# [Your task]
Please state how many lines in the records below contain the word "minipage"; the answer should be a number and nothing else.

# [Material for this task]
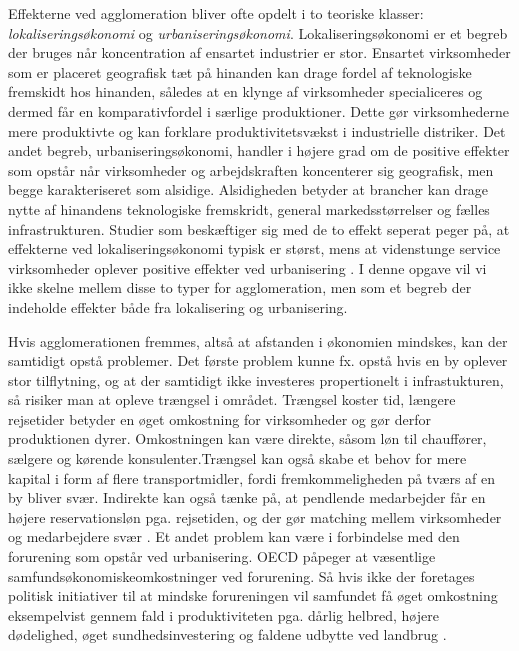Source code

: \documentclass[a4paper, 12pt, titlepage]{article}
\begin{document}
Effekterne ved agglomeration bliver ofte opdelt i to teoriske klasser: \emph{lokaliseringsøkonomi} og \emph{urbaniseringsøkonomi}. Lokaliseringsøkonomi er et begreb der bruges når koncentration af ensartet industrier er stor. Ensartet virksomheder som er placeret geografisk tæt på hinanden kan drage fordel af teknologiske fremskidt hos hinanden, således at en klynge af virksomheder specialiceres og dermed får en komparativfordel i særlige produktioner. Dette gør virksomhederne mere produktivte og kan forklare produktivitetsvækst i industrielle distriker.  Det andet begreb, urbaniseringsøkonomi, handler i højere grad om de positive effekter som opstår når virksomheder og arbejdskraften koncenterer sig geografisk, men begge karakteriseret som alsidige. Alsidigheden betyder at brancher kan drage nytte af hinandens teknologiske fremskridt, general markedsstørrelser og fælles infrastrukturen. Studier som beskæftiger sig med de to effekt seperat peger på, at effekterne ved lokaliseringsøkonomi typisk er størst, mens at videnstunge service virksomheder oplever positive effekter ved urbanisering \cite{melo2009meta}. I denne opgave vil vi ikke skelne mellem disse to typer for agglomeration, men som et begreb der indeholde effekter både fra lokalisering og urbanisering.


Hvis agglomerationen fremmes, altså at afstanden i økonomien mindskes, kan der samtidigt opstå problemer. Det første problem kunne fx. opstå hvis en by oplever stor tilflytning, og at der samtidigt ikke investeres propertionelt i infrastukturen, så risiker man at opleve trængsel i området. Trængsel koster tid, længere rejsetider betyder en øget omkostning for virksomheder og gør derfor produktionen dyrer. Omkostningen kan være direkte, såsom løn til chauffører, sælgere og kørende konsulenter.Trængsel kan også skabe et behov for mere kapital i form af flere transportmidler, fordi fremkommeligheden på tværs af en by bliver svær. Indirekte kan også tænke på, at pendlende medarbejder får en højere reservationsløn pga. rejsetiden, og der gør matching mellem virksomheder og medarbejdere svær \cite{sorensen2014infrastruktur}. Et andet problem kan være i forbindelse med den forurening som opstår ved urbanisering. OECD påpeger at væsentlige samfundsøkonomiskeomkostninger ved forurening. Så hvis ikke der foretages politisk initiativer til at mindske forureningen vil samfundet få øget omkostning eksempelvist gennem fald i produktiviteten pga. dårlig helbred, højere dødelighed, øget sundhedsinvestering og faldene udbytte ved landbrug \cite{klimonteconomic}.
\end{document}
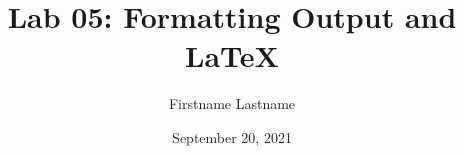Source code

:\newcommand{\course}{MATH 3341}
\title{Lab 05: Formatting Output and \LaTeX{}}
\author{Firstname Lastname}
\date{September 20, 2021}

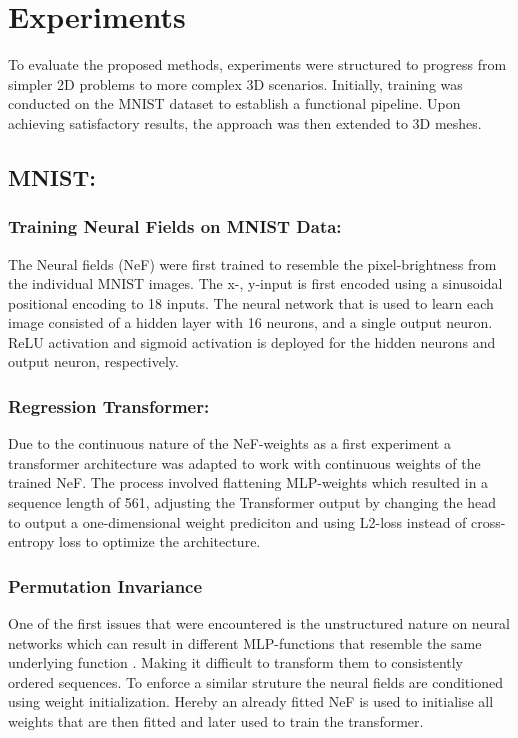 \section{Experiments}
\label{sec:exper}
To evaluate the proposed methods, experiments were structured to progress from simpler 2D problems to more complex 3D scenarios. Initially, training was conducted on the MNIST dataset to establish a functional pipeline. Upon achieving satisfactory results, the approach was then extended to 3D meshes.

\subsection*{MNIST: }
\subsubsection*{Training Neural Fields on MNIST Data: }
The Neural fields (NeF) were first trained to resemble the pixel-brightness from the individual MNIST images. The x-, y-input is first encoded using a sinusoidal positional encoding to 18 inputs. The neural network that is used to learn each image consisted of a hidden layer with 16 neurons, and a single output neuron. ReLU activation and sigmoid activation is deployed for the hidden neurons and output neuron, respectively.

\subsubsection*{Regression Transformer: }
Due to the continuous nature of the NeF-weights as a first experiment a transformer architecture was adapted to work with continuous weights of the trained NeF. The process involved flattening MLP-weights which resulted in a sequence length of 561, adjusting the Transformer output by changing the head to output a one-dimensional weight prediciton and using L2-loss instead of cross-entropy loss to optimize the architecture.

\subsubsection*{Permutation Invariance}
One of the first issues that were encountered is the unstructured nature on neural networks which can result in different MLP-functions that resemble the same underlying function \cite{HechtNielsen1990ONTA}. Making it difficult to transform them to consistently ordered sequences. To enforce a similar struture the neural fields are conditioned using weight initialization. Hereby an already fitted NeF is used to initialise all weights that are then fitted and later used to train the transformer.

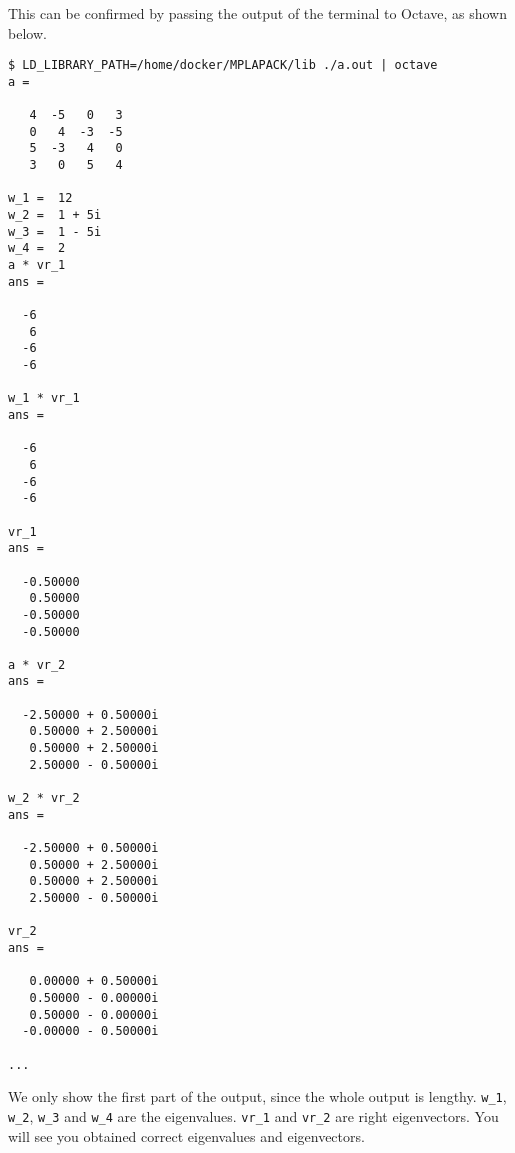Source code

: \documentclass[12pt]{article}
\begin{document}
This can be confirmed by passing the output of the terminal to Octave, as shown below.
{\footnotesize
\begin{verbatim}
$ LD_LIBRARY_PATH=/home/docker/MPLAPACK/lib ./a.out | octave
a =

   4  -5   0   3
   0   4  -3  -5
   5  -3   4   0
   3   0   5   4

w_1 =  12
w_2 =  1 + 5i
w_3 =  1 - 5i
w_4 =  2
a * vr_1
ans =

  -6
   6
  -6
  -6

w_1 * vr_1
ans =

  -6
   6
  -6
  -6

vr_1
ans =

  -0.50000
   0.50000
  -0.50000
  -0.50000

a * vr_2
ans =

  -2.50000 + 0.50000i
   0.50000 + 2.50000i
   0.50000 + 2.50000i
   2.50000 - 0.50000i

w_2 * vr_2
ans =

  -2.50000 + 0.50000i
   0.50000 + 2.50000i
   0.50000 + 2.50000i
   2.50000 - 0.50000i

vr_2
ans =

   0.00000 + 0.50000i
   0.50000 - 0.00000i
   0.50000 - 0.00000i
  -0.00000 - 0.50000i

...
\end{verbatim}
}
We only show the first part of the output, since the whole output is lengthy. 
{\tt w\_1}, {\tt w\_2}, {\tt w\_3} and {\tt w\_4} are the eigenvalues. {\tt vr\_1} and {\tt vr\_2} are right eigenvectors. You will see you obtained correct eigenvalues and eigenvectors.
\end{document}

--

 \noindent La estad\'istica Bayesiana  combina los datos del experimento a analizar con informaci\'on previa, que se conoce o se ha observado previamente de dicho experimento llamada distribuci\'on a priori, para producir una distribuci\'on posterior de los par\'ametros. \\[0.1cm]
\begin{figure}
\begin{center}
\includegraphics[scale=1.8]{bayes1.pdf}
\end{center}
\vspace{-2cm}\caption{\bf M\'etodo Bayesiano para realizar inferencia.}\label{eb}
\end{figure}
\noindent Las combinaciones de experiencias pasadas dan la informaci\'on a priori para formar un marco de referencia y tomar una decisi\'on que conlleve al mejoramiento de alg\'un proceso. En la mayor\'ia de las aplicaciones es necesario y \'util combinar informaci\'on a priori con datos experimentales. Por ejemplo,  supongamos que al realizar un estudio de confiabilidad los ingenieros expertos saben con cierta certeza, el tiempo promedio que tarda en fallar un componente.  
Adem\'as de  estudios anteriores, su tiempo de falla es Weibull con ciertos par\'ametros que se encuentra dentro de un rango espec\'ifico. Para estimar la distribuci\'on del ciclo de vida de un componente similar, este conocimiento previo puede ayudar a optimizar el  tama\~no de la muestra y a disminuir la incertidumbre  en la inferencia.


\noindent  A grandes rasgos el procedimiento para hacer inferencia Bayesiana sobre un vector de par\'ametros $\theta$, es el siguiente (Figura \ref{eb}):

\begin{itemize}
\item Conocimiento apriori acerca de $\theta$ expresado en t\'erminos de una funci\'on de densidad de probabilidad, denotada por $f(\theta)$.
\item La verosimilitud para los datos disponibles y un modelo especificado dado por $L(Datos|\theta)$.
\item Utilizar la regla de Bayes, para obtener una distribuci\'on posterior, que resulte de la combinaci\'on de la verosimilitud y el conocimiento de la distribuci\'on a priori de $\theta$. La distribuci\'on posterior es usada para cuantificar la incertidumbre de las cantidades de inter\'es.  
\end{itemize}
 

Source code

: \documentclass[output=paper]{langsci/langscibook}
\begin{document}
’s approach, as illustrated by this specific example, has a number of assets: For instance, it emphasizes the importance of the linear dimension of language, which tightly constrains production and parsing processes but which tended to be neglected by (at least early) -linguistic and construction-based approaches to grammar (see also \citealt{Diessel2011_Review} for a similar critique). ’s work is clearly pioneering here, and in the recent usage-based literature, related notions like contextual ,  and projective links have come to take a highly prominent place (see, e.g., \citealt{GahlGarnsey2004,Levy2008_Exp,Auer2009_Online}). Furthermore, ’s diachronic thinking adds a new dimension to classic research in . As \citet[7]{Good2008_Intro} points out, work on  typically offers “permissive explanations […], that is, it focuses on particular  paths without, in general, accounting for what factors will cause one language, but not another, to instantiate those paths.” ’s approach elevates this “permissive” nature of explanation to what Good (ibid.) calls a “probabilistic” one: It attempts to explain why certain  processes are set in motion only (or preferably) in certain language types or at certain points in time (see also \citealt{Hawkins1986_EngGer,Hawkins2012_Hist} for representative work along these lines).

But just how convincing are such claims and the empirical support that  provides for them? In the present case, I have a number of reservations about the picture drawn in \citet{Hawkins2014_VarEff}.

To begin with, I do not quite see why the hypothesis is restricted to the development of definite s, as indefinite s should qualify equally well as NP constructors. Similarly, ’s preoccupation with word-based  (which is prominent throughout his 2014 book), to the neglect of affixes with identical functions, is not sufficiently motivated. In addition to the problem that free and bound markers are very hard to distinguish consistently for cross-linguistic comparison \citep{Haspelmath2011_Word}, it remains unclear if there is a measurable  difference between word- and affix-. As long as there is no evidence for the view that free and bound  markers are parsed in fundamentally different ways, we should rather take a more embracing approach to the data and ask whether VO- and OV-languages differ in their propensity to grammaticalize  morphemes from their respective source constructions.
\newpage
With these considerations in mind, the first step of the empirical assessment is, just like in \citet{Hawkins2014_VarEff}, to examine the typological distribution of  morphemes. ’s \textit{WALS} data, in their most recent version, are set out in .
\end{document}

* * *

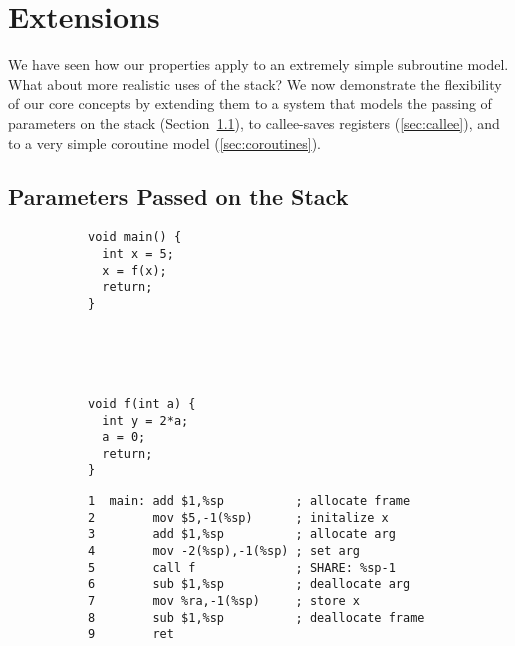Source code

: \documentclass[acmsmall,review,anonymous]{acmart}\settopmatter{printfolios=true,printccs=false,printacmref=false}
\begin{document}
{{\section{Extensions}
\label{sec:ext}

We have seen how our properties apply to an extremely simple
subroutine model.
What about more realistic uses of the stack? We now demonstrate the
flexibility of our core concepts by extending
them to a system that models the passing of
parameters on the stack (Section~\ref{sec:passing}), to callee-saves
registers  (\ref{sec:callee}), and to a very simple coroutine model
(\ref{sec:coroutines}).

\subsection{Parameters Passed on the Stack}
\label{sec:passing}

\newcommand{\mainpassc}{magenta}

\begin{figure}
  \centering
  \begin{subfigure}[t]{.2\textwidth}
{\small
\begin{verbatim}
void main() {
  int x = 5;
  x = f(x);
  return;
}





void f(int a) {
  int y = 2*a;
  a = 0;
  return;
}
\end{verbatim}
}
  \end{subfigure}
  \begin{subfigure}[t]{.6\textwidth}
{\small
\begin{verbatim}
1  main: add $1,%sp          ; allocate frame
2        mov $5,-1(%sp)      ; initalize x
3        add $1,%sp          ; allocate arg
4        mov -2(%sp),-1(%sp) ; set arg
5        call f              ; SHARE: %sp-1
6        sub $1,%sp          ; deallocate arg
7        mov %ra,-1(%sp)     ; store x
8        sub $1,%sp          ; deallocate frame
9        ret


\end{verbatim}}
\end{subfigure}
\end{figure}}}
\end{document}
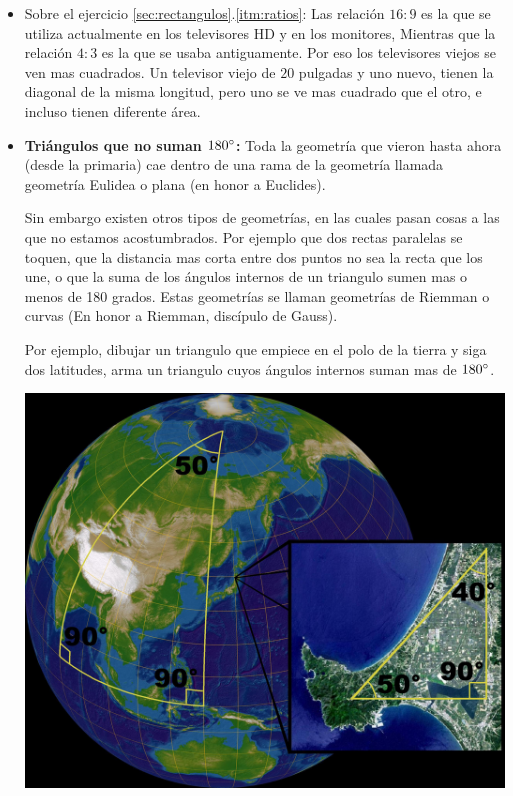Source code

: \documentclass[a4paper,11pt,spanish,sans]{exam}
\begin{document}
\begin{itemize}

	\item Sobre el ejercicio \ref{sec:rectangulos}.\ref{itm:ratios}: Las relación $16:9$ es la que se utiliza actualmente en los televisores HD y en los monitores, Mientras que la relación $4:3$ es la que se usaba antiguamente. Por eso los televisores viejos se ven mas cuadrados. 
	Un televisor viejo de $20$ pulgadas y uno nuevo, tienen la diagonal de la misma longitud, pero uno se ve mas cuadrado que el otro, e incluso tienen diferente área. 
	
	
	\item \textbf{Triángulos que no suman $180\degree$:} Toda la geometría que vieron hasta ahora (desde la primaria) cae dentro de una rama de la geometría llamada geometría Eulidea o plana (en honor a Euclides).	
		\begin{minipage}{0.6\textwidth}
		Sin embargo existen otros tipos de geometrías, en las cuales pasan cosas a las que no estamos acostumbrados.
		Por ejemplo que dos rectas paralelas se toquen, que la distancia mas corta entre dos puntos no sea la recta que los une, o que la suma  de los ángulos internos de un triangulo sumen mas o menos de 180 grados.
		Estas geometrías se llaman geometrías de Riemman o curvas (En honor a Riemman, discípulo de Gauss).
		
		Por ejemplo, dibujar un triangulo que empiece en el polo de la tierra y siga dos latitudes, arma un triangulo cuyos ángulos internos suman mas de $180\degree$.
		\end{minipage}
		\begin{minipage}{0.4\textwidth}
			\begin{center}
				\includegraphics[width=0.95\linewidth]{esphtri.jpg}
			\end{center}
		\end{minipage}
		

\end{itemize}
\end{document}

# [Task answer]
4